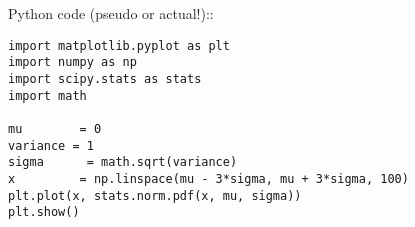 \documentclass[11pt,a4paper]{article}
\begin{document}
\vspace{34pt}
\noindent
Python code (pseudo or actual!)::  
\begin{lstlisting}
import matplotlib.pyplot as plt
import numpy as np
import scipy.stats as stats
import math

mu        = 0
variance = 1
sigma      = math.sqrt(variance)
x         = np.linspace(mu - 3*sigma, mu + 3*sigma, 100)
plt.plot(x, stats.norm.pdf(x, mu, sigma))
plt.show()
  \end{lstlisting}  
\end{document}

-.-.-

• [Brief] Each line of the material is to be output exactly. Images are not part of the expected output.

• [Expected output]
 \documentclass[11pt,a4paper]{article}
\begin{document}
\vspace{34pt}
\noindent
Python code (pseudo or actual!)::  
\begin{lstlisting}
import matplotlib.pyplot as plt
import numpy as np
import scipy.stats as stats
import math

mu        = 0
variance = 1
sigma      = math.sqrt(variance)
x         = np.linspace(mu - 3*sigma, mu + 3*sigma, 100)
plt.plot(x, stats.norm.pdf(x, mu, sigma))
plt.show()
  \end{lstlisting}  
\end{document}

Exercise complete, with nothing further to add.